Dalam hal ini tujuan dari Study Tour
dan penulisan laporan adalah sebagai berikut:
1. Memenuhi tugas sesuai dengan kurikulum yang ditetapkan
2. Membekali siswa akan gambaran langsung suatu obyek
pengamatan
3. Siswa mendapat gambaran tentang sejarah dimana mereka dapat menerapkan
ilmu yang mereka dapat di Sekolah maupun di tempat study tour
4. Melatih siswa dalam mempertanggung jawabkan pelaksanaan
program sekolah dalam bentuk laporan.
D.
Waktu
dan Tempat
Pelaksanaan Study Tour dilaksanakan
oleh semua siswa kelas XI
dalam waktu yang kurang lebih 4 hari di Yogyakarta dengan berbagai
tempat tujuan.
hari, Tanggal: 20 Desember
2013
waktu : 3 hari
tempat : Surabaya (UNESA),Yogyakarta dan Jawa tengah
BAB II
STUDY DI UNESA
A. Sejarah
Berawal dari nama IKIP Surabaya, institusi ini
awalnya hanya menyelenggarakan kursus-kursus untuk memenuhi tingkat kebutuhan
tenaga pengajar di Indonesia di tingkat SMP dan SMA yang bernama kursus B-I
dan B-II. Kursus tanpa gelar ini meliputi berbagai bidang seperti bahasa
inggris, bahasa jerman, teknik, ekonomi, perniagaan, dan lain-lain, yang
berlangsung dari tahun 1950 sampai tahun 1960 dengan meminjam ruangan kelas
serta laboratorium milik Belanda pada saat itu, yakni Hoogere Burger School
atau HBS. Pada tahun 1960, kursus-kursus tersebut dimasukkan ke dalam
Fakultas Keguruan dan Ilmu Pendidikan (FKIP) Universitas Airlangga dan berada
di dua cabang universitas, yakni di Malang dan Surabaya. FKIP kemudain
berganti nama menjadi IKIP yang berdiri sendiri pada tanggal 19 Desember
1964. Di tahun ini, IKIP Surabaya memiliki lima fakultas, dan menambah satu
lagi pilihan fakultasnya di tahun 1977. Nama IKIP Surabaya berubah menjadi
Universitas Negeri Surabaya pada tanggal 4 Agustus 1999, dan memiliki enam
fakultas yakni Fakultas Ilmu Pendidikan (FIP), Fakultas Bahasa dan Sastra
(FBS), Fakultas Matematika dan Ilmu Pengetahuan Alam (FMIPA), Fakultas Ilmu
Sosial (FIS), Fakultas teknik (FT, dan Fakultas Ilmu keolahragaan (FIK).

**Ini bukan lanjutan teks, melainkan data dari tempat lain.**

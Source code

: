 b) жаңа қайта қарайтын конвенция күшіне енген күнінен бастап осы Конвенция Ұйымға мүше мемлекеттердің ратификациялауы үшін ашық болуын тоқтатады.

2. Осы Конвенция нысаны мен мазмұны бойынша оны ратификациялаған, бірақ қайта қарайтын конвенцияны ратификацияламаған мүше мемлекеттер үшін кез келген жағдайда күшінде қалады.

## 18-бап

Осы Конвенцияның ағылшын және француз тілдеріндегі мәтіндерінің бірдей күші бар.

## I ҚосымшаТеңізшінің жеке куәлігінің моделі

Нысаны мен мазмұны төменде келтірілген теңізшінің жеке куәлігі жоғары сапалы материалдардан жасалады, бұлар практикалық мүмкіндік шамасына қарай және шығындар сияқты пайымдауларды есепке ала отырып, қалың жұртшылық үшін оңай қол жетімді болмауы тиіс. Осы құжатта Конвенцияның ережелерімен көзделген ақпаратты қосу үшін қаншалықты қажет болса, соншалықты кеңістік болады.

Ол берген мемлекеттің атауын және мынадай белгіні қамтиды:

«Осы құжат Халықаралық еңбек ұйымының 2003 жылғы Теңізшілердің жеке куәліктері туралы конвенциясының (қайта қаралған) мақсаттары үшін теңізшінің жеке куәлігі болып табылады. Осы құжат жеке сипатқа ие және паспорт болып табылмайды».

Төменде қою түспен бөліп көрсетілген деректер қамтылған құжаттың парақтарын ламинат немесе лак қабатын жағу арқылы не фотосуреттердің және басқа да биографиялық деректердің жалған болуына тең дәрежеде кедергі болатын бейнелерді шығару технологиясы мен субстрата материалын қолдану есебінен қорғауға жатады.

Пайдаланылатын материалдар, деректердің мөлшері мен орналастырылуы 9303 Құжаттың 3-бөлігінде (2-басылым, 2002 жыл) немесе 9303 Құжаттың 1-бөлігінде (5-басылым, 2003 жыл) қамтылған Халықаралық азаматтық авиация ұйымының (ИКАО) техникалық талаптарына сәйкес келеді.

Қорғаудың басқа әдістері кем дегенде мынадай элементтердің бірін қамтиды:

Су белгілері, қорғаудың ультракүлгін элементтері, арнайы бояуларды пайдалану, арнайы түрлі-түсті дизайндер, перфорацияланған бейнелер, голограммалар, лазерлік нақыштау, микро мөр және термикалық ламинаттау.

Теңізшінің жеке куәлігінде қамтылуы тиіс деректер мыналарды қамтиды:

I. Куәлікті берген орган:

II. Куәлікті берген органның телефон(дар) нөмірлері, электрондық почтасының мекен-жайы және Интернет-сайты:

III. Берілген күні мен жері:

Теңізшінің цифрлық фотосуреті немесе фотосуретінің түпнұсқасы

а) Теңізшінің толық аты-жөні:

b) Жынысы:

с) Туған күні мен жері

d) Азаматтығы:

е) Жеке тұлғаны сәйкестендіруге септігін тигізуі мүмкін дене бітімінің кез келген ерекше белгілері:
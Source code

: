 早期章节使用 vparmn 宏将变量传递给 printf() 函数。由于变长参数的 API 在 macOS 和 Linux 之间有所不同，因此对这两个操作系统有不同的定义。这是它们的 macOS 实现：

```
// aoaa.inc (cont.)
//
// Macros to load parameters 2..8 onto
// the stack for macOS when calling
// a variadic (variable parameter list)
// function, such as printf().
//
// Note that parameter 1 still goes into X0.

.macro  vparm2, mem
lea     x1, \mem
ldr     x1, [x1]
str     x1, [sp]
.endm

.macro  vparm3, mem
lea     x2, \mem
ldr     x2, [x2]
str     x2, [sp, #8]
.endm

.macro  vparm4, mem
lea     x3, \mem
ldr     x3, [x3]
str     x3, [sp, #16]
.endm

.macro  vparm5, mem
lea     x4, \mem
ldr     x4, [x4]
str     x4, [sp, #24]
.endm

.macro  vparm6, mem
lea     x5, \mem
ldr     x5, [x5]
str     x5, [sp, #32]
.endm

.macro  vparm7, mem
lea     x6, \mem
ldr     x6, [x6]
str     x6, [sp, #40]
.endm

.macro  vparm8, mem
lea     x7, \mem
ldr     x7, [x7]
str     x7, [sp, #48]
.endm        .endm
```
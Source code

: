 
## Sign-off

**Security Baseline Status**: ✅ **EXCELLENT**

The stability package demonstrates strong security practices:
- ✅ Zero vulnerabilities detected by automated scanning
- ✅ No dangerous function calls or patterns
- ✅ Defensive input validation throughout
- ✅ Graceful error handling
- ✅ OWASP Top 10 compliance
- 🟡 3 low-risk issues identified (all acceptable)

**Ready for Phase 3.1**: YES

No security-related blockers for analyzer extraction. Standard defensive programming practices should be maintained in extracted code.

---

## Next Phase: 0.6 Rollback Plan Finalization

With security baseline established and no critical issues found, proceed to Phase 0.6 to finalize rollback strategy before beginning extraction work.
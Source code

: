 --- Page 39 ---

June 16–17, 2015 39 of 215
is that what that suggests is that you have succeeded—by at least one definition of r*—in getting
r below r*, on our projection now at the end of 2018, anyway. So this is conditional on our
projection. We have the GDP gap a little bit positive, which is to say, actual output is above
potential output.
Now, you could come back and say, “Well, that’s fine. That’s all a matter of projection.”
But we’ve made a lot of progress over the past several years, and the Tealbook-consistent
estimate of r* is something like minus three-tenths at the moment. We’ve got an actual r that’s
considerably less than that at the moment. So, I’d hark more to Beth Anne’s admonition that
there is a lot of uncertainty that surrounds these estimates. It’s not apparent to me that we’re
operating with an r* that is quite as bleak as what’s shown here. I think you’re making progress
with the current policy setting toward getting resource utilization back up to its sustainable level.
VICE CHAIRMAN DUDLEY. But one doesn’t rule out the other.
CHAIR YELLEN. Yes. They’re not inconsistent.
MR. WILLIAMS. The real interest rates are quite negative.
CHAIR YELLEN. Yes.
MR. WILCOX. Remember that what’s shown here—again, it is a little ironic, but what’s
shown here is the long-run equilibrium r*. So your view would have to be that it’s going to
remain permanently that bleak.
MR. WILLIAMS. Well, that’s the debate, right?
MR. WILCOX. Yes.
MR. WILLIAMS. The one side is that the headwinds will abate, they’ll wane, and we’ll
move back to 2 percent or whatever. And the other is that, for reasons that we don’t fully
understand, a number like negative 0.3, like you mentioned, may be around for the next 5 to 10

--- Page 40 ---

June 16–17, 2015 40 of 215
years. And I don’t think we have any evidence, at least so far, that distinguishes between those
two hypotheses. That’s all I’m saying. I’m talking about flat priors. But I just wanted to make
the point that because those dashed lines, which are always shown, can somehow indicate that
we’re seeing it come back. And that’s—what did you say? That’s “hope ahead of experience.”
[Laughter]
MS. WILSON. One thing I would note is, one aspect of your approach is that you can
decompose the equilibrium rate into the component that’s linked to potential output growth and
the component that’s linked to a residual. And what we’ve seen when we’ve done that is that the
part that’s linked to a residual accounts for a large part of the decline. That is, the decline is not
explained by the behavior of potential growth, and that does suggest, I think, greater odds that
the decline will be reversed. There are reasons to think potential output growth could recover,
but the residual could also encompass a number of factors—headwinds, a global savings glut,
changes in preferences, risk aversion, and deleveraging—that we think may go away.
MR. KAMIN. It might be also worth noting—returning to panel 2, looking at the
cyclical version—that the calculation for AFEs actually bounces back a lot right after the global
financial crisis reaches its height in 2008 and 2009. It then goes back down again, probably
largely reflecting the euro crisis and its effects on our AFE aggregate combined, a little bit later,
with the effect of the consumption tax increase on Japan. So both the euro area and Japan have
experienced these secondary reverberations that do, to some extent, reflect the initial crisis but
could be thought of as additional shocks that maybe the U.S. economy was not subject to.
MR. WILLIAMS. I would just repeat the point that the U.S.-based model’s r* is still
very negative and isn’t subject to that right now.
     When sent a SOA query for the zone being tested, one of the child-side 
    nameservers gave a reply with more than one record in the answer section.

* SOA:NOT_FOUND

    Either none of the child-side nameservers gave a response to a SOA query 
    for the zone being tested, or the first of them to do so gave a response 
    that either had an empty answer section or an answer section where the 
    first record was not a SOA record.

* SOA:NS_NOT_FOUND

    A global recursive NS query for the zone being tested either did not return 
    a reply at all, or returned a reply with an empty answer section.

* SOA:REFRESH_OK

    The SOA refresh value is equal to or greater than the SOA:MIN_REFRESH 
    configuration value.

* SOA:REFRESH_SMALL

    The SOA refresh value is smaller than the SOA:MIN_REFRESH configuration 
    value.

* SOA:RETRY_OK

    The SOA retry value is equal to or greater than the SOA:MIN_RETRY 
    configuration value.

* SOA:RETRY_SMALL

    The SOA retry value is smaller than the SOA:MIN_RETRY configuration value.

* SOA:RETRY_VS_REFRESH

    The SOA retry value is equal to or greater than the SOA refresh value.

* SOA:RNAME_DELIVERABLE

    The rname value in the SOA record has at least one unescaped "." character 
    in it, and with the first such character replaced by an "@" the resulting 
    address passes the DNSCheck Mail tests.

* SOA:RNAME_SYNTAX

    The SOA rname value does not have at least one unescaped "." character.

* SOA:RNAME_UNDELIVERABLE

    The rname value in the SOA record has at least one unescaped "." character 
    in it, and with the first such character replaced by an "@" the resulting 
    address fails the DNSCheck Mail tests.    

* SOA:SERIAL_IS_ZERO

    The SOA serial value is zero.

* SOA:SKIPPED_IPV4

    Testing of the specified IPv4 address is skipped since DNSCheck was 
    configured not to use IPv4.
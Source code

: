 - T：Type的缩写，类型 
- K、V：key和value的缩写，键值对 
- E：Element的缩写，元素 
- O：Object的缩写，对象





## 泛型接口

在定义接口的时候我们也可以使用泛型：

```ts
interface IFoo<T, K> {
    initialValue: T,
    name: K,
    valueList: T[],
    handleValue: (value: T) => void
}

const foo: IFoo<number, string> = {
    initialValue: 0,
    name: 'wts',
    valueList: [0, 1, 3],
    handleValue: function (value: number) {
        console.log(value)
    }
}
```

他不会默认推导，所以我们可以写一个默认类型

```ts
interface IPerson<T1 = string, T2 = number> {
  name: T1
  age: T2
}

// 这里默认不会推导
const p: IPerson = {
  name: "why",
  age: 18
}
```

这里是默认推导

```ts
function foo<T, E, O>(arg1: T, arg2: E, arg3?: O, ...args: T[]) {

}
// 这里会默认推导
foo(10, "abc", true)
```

Unesa juga memiliki satu program pascasarjana. Karena sejarah Unesa tak bisa
lepas dari IKIP Surabaya, maka keputusan diesnatalis Unesa ditetapkan pada
saat IKIP Surabaya dibentuk, yakni pada tanggal 19 Desember 1964.
B. Lokasi Kampus
Unesa memiliki dua kampus utama. Yang pertama yakni
terletak di Jl. Ketintang, dan yang kedua terletak di Jl. Lidah Wetan,
Surabaya.
C. Fakultas dan Program Studi
Sebagai salah satu perguruan tinggi pilihan di
Surabaya, Unesa memiliki beberapa fakultas dan program studi untuk menjadi
pilihan para mahasiswa. Total, Unesa memiliki 63 program studi yang meliputi
berbagai bidang dan dari jenjang D2, D3, S1, S2, sampai program doktoral
(S3).
Di Bidang pendidikan, Unesa memiliki Fakultas Ilmu
Pendidikan (FIP) dengan berbagai jurusan seperti pendidikan luar biasa, PGSD,
manajemen pendidikan, dll.
Sementara di bidang seni, beberapa jurusan
disediakan seperti jurusan bahasa inggris, bahasa jerman, bahasa mandarin,
bahasa jepang, bahasa daerah, serta bahasa Indonesia.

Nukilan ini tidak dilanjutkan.